What you need to do :: Search the records for the word "ionospheric" and copy each line in which it appears.
********
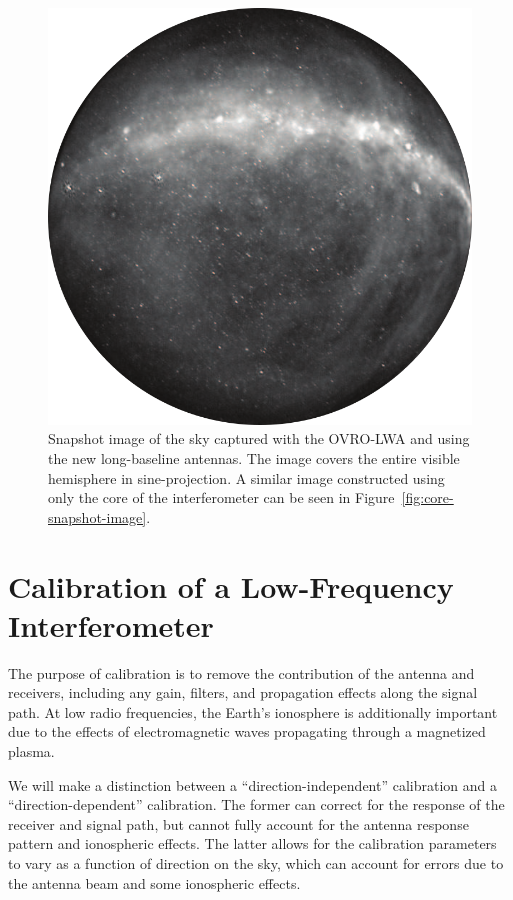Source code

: \begin{bibunit}
\begin{figure}[p]
    \centering
    \includegraphics[width=\textwidth]{figures/chapter2/after-expansion}
    \caption{
        Snapshot image of the sky captured with the OVRO-LWA and using the new long-baseline
        antennas. The image covers the entire visible hemisphere in sine-projection.  A similar
        image constructed using only the core of the interferometer can be seen in
        Figure~\ref{fig:core-snapshot-image}.
    }
    \label{fig:expansion-snapshot-image}
\end{figure}

\section{Calibration of a Low-Frequency Interferometer}

The purpose of calibration is to remove the contribution of the antenna and receivers, including any
gain, filters, and propagation effects along the signal path. At low radio frequencies, the Earth's
ionosphere is additionally important due to the effects of electromagnetic waves propagating through
a magnetized plasma.

We will make a distinction between a ``direction-independent'' calibration and a
``direction-dependent'' calibration. The former can correct for the response of the receiver and
signal path, but cannot fully account for the antenna response pattern and ionospheric effects. The
latter allows for the calibration parameters to vary as a function of direction on the sky, which
can account for errors due to the antenna beam and some ionospheric effects.


\end{bibunit}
********
Solution ::
signal path, but cannot fully account for the antenna response pattern and ionospheric effects. The
can account for errors due to the antenna beam and some ionospheric effects.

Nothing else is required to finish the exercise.